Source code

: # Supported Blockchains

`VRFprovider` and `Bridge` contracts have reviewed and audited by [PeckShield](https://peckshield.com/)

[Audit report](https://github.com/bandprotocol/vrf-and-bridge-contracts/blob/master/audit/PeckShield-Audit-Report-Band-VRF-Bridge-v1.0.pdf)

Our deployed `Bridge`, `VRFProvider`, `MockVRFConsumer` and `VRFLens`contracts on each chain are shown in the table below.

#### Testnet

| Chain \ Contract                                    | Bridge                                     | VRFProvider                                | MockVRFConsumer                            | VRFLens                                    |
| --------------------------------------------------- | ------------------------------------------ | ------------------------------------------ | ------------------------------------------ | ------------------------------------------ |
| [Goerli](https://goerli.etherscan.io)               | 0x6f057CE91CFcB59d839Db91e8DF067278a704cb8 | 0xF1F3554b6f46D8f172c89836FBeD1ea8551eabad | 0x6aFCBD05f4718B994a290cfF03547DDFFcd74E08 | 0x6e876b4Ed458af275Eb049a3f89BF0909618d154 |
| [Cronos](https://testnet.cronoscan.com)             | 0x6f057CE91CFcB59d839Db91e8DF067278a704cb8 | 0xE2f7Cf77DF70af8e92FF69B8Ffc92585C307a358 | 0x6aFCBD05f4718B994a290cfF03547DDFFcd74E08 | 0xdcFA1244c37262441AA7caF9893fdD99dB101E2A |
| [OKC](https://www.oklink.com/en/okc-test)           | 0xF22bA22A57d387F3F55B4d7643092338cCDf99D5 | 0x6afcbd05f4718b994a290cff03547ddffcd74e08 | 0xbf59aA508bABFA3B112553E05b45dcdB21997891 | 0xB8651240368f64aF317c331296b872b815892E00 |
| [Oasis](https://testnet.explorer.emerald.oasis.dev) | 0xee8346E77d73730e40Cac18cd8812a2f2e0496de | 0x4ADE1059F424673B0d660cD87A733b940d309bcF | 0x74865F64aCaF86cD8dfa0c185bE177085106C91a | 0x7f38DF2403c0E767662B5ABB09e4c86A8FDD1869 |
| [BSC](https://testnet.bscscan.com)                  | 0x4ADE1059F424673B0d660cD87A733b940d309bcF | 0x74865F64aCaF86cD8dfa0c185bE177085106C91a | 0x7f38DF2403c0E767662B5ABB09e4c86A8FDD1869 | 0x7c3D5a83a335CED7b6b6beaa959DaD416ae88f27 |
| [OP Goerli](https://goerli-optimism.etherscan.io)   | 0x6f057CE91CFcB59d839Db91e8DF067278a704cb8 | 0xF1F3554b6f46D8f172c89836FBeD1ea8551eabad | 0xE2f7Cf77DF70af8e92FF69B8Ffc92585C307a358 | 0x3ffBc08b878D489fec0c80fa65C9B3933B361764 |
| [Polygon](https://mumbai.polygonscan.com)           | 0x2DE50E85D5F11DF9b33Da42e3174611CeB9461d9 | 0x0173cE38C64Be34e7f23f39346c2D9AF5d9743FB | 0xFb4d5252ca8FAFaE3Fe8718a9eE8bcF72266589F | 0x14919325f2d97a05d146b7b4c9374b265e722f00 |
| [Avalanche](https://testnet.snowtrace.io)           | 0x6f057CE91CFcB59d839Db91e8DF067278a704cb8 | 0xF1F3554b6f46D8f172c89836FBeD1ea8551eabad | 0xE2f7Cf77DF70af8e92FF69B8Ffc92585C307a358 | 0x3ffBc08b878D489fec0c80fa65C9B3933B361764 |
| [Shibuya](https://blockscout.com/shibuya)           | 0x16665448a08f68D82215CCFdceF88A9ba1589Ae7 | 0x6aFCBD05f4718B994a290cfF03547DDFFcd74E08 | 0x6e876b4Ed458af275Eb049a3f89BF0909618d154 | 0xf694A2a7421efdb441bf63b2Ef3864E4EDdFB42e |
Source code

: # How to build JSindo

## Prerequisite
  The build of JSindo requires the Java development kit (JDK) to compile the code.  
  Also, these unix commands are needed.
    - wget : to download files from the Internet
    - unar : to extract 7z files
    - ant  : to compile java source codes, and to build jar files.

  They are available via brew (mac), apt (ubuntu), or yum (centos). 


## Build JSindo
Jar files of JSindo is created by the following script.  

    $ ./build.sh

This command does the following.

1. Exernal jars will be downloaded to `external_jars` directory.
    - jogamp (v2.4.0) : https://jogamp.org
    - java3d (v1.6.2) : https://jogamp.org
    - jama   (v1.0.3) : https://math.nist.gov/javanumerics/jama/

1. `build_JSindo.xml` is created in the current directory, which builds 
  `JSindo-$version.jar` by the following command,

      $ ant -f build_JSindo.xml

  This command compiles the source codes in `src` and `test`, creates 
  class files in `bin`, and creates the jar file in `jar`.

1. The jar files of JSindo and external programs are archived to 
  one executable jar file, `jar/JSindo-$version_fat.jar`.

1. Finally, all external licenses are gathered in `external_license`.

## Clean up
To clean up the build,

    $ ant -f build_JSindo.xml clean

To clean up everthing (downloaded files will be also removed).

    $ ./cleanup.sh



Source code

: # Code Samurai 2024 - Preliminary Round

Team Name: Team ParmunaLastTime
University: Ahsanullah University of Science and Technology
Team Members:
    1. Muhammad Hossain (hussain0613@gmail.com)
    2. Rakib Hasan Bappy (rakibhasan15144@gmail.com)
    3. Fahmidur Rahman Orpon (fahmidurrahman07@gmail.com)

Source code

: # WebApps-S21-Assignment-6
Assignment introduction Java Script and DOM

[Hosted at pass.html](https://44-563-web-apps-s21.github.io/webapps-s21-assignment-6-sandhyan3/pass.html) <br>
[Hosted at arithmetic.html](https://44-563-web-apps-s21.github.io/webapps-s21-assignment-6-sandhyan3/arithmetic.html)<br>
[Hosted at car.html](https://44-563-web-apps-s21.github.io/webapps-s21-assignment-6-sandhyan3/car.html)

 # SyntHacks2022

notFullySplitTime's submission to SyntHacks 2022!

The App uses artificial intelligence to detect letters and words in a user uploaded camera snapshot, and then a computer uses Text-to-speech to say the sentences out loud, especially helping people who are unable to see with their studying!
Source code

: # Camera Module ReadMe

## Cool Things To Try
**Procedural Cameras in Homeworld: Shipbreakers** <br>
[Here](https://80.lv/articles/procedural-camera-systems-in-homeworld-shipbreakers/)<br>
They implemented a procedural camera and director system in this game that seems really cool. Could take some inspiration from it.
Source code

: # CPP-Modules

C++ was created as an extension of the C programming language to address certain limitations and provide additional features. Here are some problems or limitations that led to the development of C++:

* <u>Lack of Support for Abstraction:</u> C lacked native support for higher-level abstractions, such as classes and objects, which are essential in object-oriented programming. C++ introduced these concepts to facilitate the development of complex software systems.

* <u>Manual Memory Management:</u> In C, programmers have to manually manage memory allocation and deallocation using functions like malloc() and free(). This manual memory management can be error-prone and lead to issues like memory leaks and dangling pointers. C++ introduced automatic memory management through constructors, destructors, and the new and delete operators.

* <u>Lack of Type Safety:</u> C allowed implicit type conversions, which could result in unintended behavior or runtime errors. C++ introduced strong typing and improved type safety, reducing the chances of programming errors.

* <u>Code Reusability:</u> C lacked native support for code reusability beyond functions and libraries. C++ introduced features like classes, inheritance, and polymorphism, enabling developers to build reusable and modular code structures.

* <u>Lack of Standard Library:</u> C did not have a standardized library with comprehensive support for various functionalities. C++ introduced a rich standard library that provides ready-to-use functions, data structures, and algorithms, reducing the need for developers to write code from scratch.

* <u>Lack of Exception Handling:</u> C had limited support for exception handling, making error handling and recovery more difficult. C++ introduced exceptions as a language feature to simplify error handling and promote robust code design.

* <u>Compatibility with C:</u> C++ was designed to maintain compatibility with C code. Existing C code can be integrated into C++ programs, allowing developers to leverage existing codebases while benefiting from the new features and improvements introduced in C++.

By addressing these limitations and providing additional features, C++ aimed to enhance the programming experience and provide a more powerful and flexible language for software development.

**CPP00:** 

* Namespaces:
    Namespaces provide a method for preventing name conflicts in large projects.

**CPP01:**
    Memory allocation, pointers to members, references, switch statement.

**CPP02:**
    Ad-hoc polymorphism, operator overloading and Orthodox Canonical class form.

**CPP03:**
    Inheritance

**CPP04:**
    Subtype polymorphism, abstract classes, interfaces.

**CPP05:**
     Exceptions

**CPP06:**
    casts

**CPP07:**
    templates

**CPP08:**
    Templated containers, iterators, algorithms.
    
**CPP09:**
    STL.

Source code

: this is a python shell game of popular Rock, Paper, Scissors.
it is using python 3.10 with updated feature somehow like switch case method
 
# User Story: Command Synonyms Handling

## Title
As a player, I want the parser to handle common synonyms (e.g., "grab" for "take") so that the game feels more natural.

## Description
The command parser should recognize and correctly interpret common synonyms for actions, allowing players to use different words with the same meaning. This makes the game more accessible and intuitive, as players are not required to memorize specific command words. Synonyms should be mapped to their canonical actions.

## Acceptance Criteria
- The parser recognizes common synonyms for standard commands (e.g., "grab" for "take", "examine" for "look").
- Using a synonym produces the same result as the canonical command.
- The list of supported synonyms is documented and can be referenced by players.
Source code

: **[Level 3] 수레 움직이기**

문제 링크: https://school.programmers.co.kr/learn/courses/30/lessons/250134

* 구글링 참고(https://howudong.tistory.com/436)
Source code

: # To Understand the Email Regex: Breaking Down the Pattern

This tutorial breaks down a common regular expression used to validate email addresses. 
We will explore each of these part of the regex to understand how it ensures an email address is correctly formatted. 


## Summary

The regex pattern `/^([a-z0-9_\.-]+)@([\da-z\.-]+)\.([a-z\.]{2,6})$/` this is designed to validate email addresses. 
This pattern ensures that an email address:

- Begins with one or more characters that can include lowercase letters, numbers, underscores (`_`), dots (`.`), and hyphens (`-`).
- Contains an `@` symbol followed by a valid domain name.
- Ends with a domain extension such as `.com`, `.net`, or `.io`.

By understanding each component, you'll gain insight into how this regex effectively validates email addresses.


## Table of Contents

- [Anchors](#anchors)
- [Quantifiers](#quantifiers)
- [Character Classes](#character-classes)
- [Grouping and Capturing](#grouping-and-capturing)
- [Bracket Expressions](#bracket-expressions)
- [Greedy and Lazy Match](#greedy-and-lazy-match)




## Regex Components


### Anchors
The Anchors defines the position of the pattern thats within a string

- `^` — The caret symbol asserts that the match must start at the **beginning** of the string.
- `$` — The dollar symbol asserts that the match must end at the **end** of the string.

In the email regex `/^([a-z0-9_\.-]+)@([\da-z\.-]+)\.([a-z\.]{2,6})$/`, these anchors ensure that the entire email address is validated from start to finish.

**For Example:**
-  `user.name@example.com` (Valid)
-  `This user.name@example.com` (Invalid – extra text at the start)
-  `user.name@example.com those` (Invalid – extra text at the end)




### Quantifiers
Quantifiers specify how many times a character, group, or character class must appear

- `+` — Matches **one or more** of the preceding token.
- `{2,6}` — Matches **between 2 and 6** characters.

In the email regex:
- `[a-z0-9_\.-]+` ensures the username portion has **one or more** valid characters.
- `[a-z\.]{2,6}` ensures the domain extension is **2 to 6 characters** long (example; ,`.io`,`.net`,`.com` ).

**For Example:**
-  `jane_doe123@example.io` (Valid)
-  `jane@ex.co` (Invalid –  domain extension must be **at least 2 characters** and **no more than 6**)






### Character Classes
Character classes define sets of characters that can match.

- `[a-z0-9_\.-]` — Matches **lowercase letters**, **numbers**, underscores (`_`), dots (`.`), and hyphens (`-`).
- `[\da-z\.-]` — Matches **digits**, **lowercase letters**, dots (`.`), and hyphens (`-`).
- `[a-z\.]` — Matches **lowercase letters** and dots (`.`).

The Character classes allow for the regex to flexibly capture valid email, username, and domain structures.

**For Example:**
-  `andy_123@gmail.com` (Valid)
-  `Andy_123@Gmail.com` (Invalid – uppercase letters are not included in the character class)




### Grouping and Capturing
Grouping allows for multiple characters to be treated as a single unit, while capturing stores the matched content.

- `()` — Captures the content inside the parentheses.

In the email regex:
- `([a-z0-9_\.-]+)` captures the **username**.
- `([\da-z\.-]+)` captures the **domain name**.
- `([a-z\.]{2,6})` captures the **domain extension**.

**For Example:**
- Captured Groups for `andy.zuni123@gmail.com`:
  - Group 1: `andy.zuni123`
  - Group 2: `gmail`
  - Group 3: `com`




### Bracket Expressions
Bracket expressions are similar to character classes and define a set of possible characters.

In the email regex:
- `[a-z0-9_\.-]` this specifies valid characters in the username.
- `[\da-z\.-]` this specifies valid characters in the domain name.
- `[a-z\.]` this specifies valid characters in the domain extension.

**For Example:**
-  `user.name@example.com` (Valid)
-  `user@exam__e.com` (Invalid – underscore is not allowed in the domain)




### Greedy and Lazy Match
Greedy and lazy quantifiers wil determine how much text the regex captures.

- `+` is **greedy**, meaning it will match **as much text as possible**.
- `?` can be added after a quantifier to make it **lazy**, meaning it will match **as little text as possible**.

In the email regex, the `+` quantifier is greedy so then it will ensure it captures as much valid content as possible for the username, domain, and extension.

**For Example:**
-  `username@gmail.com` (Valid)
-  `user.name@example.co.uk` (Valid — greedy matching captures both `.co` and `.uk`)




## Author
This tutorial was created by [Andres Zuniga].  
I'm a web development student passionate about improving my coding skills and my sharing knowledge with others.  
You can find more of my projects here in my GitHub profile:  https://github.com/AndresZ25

## Directions for this task
Scan the listing above and report how many of its lines hold the word "creates", giving the number only.

## Reply
2